**Saved data entries**
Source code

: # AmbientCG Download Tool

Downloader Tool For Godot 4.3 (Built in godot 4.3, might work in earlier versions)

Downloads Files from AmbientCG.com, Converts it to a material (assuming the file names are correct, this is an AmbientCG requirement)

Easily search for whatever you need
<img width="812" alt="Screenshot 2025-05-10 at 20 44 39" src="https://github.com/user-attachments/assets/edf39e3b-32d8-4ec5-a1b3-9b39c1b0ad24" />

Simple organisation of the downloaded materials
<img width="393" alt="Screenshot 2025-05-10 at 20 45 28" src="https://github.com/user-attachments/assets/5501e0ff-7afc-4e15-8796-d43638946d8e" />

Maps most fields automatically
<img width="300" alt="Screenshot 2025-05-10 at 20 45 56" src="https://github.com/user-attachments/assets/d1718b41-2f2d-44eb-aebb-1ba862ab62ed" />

--

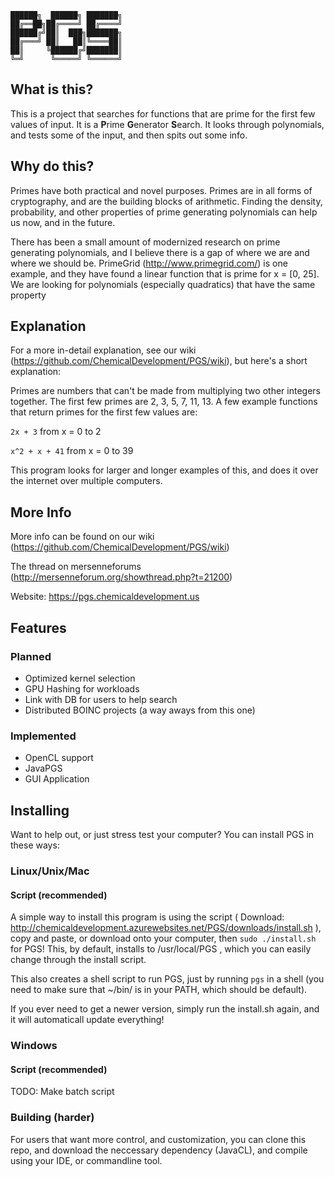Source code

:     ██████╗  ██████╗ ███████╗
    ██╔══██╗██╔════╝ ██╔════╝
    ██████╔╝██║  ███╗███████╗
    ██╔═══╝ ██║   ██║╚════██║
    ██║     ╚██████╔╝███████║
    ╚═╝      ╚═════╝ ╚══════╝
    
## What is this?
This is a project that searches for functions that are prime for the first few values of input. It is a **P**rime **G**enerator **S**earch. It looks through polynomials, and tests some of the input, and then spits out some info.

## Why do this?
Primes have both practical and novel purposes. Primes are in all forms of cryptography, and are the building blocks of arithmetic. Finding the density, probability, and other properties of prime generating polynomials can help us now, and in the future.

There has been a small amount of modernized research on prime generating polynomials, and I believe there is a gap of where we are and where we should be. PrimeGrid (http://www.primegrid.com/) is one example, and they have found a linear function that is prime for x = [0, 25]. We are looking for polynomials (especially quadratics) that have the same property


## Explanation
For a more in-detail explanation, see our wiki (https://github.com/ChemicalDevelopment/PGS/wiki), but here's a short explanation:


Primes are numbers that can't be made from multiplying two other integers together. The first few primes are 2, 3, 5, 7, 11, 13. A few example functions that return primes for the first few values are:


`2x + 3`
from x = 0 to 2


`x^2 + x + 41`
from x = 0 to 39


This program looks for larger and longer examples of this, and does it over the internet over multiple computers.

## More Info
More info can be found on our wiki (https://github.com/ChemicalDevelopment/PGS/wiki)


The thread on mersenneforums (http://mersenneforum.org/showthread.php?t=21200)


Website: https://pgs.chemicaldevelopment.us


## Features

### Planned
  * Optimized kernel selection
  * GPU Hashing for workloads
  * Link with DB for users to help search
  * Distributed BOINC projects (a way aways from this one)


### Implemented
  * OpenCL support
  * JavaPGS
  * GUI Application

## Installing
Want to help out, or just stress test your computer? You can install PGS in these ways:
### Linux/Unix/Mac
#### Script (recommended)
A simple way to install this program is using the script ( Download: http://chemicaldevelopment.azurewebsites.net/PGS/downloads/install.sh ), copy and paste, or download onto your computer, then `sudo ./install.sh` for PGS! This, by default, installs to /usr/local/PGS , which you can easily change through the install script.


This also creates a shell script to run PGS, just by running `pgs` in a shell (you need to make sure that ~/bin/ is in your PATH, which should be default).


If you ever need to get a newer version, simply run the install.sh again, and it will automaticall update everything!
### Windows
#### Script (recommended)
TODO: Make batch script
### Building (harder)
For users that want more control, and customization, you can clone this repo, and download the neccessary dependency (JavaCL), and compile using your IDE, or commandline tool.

**WHAT THE EXERCISE ASKS**
If a line above holds "width", count it; say how many such lines there are and nothing else.

**PROBLEM SOLUTION**
3